Before Apache Hudi, re-computing a derived or target table after editing or updating data in a source dataset through batch processing was slow and resource-intensive, requiring the entire dataset to be recomputed repeatedly. Additionally, handling late-arriving data was difficult because partitions could not be modified directly, often resulting in the inefficient reprocessing of all data within a partition.

Uber faced similar challenges and developed Hudi to address them. Hudi was later open-sourced and contributed to the Apache Software Foundation.

Fig 1.1 Motivation for the creation of Hudi

Apache Hudi is a Transactional Data Lakehouse Platform that brings core warehouse and database functionality directly to a data lake, providing a table-level abstraction over open file formats like Apache Parquet/ORC stored on top of extremely scalable cloud storage or distributed file systems and enabling transactional capabilities such as updates/deletes, making it efficient and easier to organize, store, and work with data, particularly useful for large datasets that are constantly changing. With Hudi's "incremental" data processing, we can update or add new data without having to redo everything.

More than just organizing, and querying the data, It also offers the following capabilities:

Efficient ingestion: Hudi can quickly load data, handling near real-time and stream processing of batch data, which is known as incremental processing, making it very efficient. It supports features like mutability, row-level updates, and deletes.
Efficient reading/writing performance: Hudi can read and write data quickly. It supports features like Merge-Optimized Rows (MOR) tables, indexes, improved file layout, and timeline for optimized data storage and retrieval.
Concurrency control and ACID guarantees: Hudi ensures data consistency when multiple users are accessing the database concurrently. ACID stands for Atomicity, Consistency, Isolation, and Durability, which are crucial for reliable transactions in a database system.
Optimization: Hudi introduced various table optimization services such as cleaning, clustering, compaction and Z-ordering (multi-dimensional clustering)

So, as you can see, the table format is just a slice of the Apache Hudi platform.

Hudi Stack

Apache Hudi is like a smart tool for our data lake, adding features similar to what you find in a database. It creates a table-like structure over your existing data files, making them easier to work with. This means you can now update or delete data, which was not easy before. Hudi also includes important table services that work closely with the database part. These services handle things like keeping track of tables, managing metadata, and organizing how data is stored. With these features, Hudi goes beyond just being a 'table format' and becomes a complete and reliable platform for your data lake.In this overview, we will explore some key components of the Hudi stack. Stay tuned for a deeper dive into the remaining stack components coming soon!

Table Types

Hudi supports the following table types.

Copy On Write (COW) is like using a fancy notebook where you write your notes in pencil, and when you need to update something, you erase and rewrite that part. In the same way, when you store data using COW, you use columnar file formats (like Parquet) and rewrite the entire file with updates.
Merge On Read (MOR) is more like having a notebook where you write your notes with a pen. When you need to update something, you add a note at the bottom saying what you changed. Later, you can combine all these updates to create a new version of your notes. With MOR, you use a mix of columnar and row-based file formats (like Parquet and Avro), and updates are logged separately and then combined to create new versions of your data files.

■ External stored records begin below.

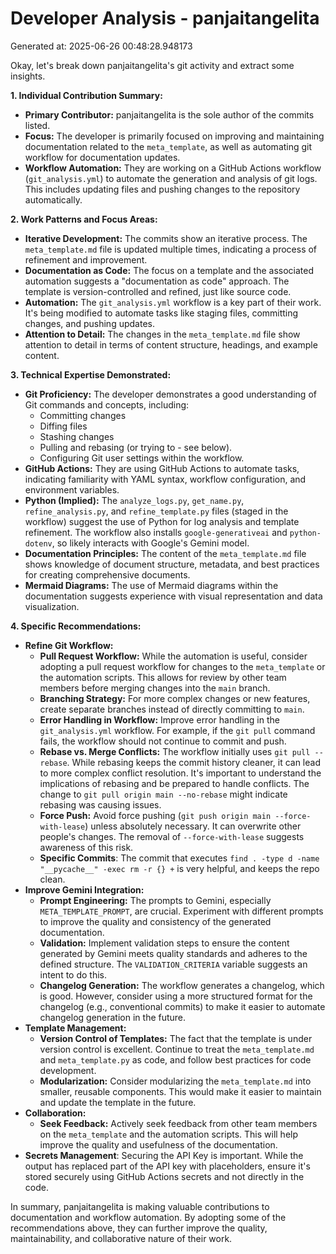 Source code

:# Developer Analysis - panjaitangelita
Generated at: 2025-06-26 00:48:28.948173

Okay, let's break down panjaitangelita's git activity and extract some insights.

**1. Individual Contribution Summary:**

*   **Primary Contributor:** panjaitangelita is the sole author of the commits listed.
*   **Focus:**  The developer is primarily focused on improving and maintaining documentation related to the `meta_template`, as well as automating git workflow for documentation updates.
*   **Workflow Automation:**  They are working on a GitHub Actions workflow (`git_analysis.yml`) to automate the generation and analysis of git logs.  This includes updating files and pushing changes to the repository automatically.

**2. Work Patterns and Focus Areas:**

*   **Iterative Development:** The commits show an iterative process.  The `meta_template.md` file is updated multiple times, indicating a process of refinement and improvement.
*   **Documentation as Code:** The focus on a template and the associated automation suggests a "documentation as code" approach.  The template is version-controlled and refined, just like source code.
*   **Automation:**  The `git_analysis.yml` workflow is a key part of their work.  It's being modified to automate tasks like staging files, committing changes, and pushing updates.
*   **Attention to Detail:**  The changes in the `meta_template.md` file show attention to detail in terms of content structure, headings, and example content.

**3. Technical Expertise Demonstrated:**

*   **Git Proficiency:**  The developer demonstrates a good understanding of Git commands and concepts, including:
    *   Committing changes
    *   Diffing files
    *   Stashing changes
    *   Pulling and rebasing (or trying to - see below).
    *   Configuring Git user settings within the workflow.
*   **GitHub Actions:**  They are using GitHub Actions to automate tasks, indicating familiarity with YAML syntax, workflow configuration, and environment variables.
*   **Python (Implied):**  The `analyze_logs.py`, `get_name.py`, `refine_analysis.py`, and `refine_template.py` files (staged in the workflow) suggest the use of Python for log analysis and template refinement.  The workflow also installs `google-generativeai` and `python-dotenv`, so likely interacts with Google's Gemini model.
*   **Documentation Principles:**  The content of the `meta_template.md` file shows knowledge of document structure, metadata, and best practices for creating comprehensive documents.
*   **Mermaid Diagrams:**  The use of Mermaid diagrams within the documentation suggests experience with visual representation and data visualization.

**4. Specific Recommendations:**

*   **Refine Git Workflow:**
    *   **Pull Request Workflow:** While the automation is useful, consider adopting a pull request workflow for changes to the `meta_template` or the automation scripts.  This allows for review by other team members before merging changes into the `main` branch.
    *   **Branching Strategy:**  For more complex changes or new features, create separate branches instead of directly committing to `main`.
    *   **Error Handling in Workflow:** Improve error handling in the `git_analysis.yml` workflow. For example, if the `git pull` command fails, the workflow should not continue to commit and push.
    *   **Rebase vs. Merge Conflicts:** The workflow initially uses `git pull --rebase`. While rebasing keeps the commit history cleaner, it can lead to more complex conflict resolution. It's important to understand the implications of rebasing and be prepared to handle conflicts. The change to `git pull origin main --no-rebase` might indicate rebasing was causing issues.
    *   **Force Push:** Avoid force pushing (`git push origin main --force-with-lease`) unless absolutely necessary.  It can overwrite other people's changes. The removal of `--force-with-lease` suggests awareness of this risk.
    *   **Specific Commits**: The commit that executes `find . -type d -name "__pycache__" -exec rm -r {} +` is very helpful, and keeps the repo clean.
*   **Improve Gemini Integration:**
    *   **Prompt Engineering:** The prompts to Gemini, especially `META_TEMPLATE_PROMPT`, are crucial.  Experiment with different prompts to improve the quality and consistency of the generated documentation.
    *   **Validation:** Implement validation steps to ensure the content generated by Gemini meets quality standards and adheres to the defined structure. The `VALIDATION_CRITERIA` variable suggests an intent to do this.
    *   **Changelog Generation:**  The workflow generates a changelog, which is good.  However, consider using a more structured format for the changelog (e.g., conventional commits) to make it easier to automate changelog generation in the future.
*   **Template Management:**
    *   **Version Control of Templates:**  The fact that the template is under version control is excellent. Continue to treat the `meta_template.md` and `meta_template.py` as code, and follow best practices for code development.
    *   **Modularization:** Consider modularizing the `meta_template.md` into smaller, reusable components.  This would make it easier to maintain and update the template in the future.
*   **Collaboration:**
    *   **Seek Feedback:** Actively seek feedback from other team members on the `meta_template` and the automation scripts.  This will help improve the quality and usefulness of the documentation.
*    **Secrets Management**: Securing the API Key is important. While the output has replaced part of the API key with placeholders, ensure it's stored securely using GitHub Actions secrets and not directly in the code.

In summary, panjaitangelita is making valuable contributions to documentation and workflow automation.  By adopting some of the recommendations above, they can further improve the quality, maintainability, and collaborative nature of their work.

In simpler terms, COW rewrites the entire file when there's an update, while MOR logs updates separately and then combines them later to create new versions.

Both of these table storage strategies have different strengths based on how they handle reads and writes. Copy On Write (COW) is more suited for read-heavy workloads, meaning it's efficient when you need to retrieve data frequently. This is because COW stores data in columnar formats like Parquet, which are optimized for fast reads.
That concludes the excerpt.